FORT LAUDERDALE, Fla. —Tropical Storm Sally came to life over the Gulf of Mexico Saturday afternoon, but South Florida is still feeling gusty winds and heavy rain in its wake.
Total rainfall of up to 6 inches was expected through Saturday night causing some urban flooding across South Florida. A tornado or two was also possible, according to the advisory from the National Hurricane Center.
The center of the disturbance was about 35 miles south-southeast of Naples. Rainfall up to 8 inches is expected in the Florida Keys.
The system had maximum sustained winds of 40 mph and is moving west at 7 mph, according to the hurricane center’s latest public advisory Saturday.

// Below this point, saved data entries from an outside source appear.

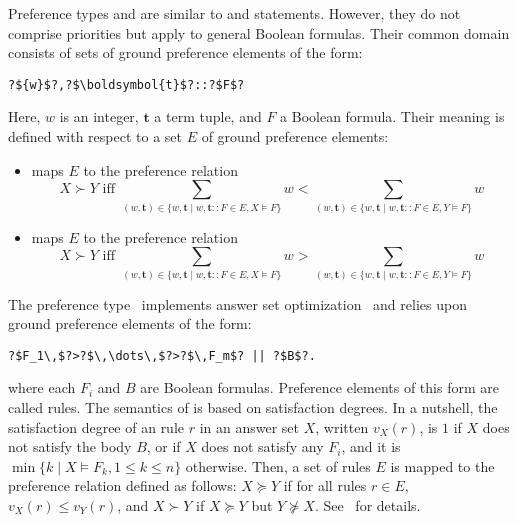 Preference types  and 
are similar to  and  statements.
However, they do not comprise priorities but apply to general Boolean formulas.
Their common domain consists of sets of ground preference elements of the form:
\begin{lstlisting}[numbers=none,escapechar=?]
?${w}$?,?$\boldsymbol{t}$?::?$F$?
\end{lstlisting}
Here, ${w}$ is an integer, $\boldsymbol{t}$ a term tuple, and $F$ a Boolean formula. 
%
Their meaning is defined with respect to a set $E$ of ground preference elements:
\begin{itemize}
\item
{} maps $E$ to the preference relation
\[
X \succ Y 
\text{ iff }
\sum_{(w,\boldsymbol{t})\in\{w,\boldsymbol{t}\mid w,\boldsymbol{t}\mathtt{::}F\in E, X\models F\}}w
<
\sum_{(w,\boldsymbol{t})\in\{w,\boldsymbol{t}\mid w,\boldsymbol{t}\mathtt{::}F\in E, Y\models F\}}w
\]
\item
{} maps $E$ to the preference relation
\[
X \succ Y 
\text{ iff }
\sum_{(w,\boldsymbol{t})\in\{w,\boldsymbol{t}\mid w,\boldsymbol{t}\mathtt{::}F\in E, X\models F\}}w
>
\sum_{(w,\boldsymbol{t})\in\{w,\boldsymbol{t}\mid w,\boldsymbol{t}\mathtt{::}F\in E, Y\models F\}}w
\]
\end{itemize}

The preference type~ implements answer set optimization~\cite{brnitr03a} and relies upon
ground preference elements of the form:
\begin{lstlisting}[numbers=none,escapechar=?]
?$F_1\,$?>?$\,\dots\,$?>?$\,F_m$? || ?$B$?.
\end{lstlisting}
where each $F_i$ and $B$ are Boolean formulas.
Preference elements of this form are called  rules.  
The semantics of  is based on satisfaction degrees.
In a nutshell,
the satisfaction degree of an  rule $r$ in an answer set $X$, 
written $v_X(r)$, is 
$1$ if $X$ does not satisfy the body $B$, %
or  if $X$ does not satisfy any $F_i$, 
and it is $\min\{k \mid X \models F_k, 1\leq k\leq n\}$ otherwise.
Then, a set of  rules $E$ is mapped to the preference relation defined as follows:
$X \succeq Y$ if for all rules $r \in E$, $v_X(r) \leq v_Y(r)$, 
and $X \succ Y$ if $X \succeq Y$ but $Y \not\succeq X$. 
See~\cite{brnitr03a} for details.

A tropical storm watch was issued late Friday for parts of the Florida Panhandle, from Ochlockonee River to the Okaloosa/Walton County Line.

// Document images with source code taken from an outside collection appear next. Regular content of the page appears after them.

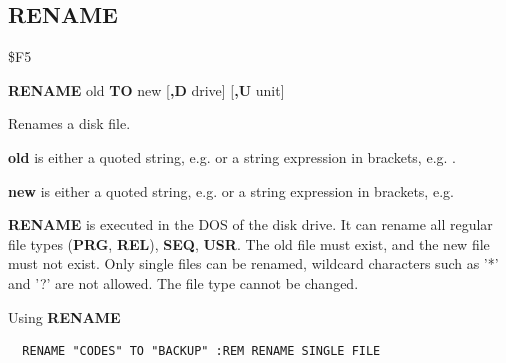 \subsection{RENAME}
\begin{description}[leftmargin=2cm,style=nextline]
\item [Token:] \$F5
\item [Format:] {\bf RENAME} old {\bf TO} new [{\bf,D} drive] [{\bf,U} unit]
\item [Usage:] Renames a disk file.

   {\bf old} is either a quoted string, e.g.  or
   a string expression in brackets, e.g. .

   {\bf new} is either a quoted string, e.g.  or
   a string expression in brackets, e.g. 

   \drivedefinition

   \unitdefinition

\item [Remarks:]
   {\bf RENAME} is executed in the DOS of the disk drive.
   It can rename all regular file types ({\bf PRG}, {\bf REL}), {\bf SEQ}, {\bf USR}.
   The old file must exist, and the new file must not exist.
   Only single files can be renamed, wildcard characters such as
   '*' and '?' are not allowed. The file type cannot be changed.

\item [Example:] Using {\bf RENAME}
\begin{tcolorbox}[colback=black,coltext=white]
\verbatimfont{\codefont}
\begin{verbatim}
  RENAME "CODES" TO "BACKUP" :REM RENAME SINGLE FILE
\end{verbatim}
\end{tcolorbox}
\end{description}


\newpage
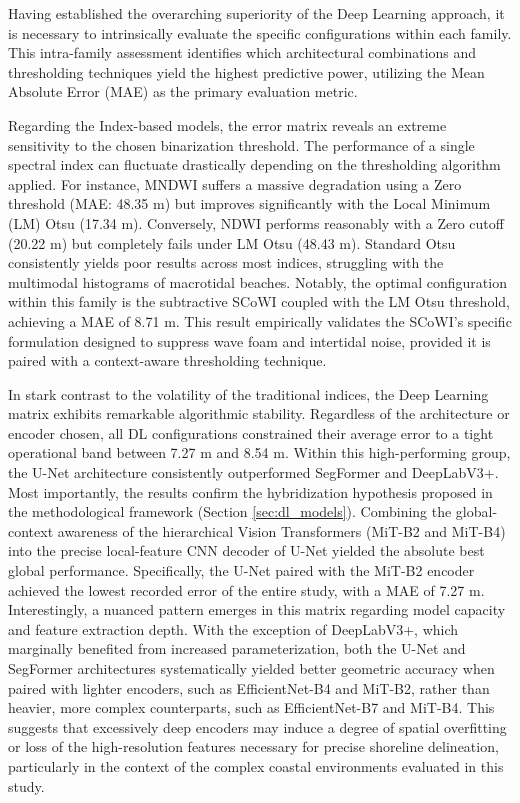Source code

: ﻿\documentclass[ENG]{TFUOC}%
\begin{document}
Having established the overarching superiority of the Deep Learning approach, it is necessary to intrinsically evaluate the specific configurations within each family. This intra-family assessment identifies which architectural combinations and thresholding techniques yield the highest predictive power, utilizing the Mean Absolute Error (MAE) as the primary evaluation metric.

Regarding the Index-based models, the error matrix reveals an extreme sensitivity to the chosen binarization threshold. The performance of a single spectral index can fluctuate drastically depending on the thresholding algorithm applied. For instance, MNDWI suffers a massive degradation using a Zero threshold (MAE: 48.35 m) but improves significantly with the Local Minimum (LM) Otsu (17.34 m). Conversely, NDWI performs reasonably with a Zero cutoff (20.22 m) but completely fails under LM Otsu (48.43 m). Standard Otsu consistently yields poor results across most indices, struggling with the multimodal histograms of macrotidal beaches. Notably, the optimal configuration within this family is the subtractive SCoWI coupled with the LM Otsu threshold, achieving a MAE of 8.71 m. This result empirically validates the SCoWI's specific formulation designed to suppress wave foam and intertidal noise, provided it is paired with a context-aware thresholding technique.

In stark contrast to the volatility of the traditional indices, the Deep Learning matrix exhibits remarkable algorithmic stability. Regardless of the architecture or encoder chosen, all DL configurations constrained their average error to a tight operational band between 7.27 m and 8.54 m. Within this high-performing group, the U-Net architecture consistently outperformed SegFormer and DeepLabV3+. Most importantly, the results confirm the hybridization hypothesis proposed in the methodological framework (Section \ref{sec:dl_models}). Combining the global-context awareness of the hierarchical Vision Transformers (MiT-B2 and MiT-B4) into the precise local-feature CNN decoder of U-Net yielded the absolute best global performance. Specifically, the U-Net paired with the MiT-B2 encoder achieved the lowest recorded error of the entire study, with a MAE of 7.27 m. Interestingly, a nuanced pattern emerges in this matrix regarding model capacity and feature extraction depth. With the exception of DeepLabV3+, which marginally benefited from increased parameterization, both the U-Net and SegFormer architectures systematically yielded better geometric accuracy when paired with lighter encoders, such as EfficientNet-B4 and MiT-B2, rather than heavier, more complex counterparts, such as EfficientNet-B7 and MiT-B4. This suggests that excessively deep encoders may induce a degree of spatial overfitting or loss of the high-resolution features necessary for precise shoreline delineation, particularly in the context of the complex coastal environments evaluated in this study.
\end{document}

Tropical storm or hurricane watches could be issued for a portion of the Gulf Coast by late Saturday, the hurricane center said.
The National Hurricane Center is monitoring a total of six systems in the Atlantic, including Tropical Storm Paulette, Tropical Storm Rene and now Tropical Storm Sally.
A second trough of low pressure developed Thursday morning over the northeastern Gulf of Mexico. It is forecast to move over the northern and western Gulf of Mexico through early next week. It has a 30% chance of development.
Meanwhile, Rene is expected to strengthen into the season’s fifth hurricane. It is expected to become a hurricane by Saturday, the hurricane center said Friday. Category 1 hurricanes form when maximum sustained winds are in the range of 73 to 95 mph.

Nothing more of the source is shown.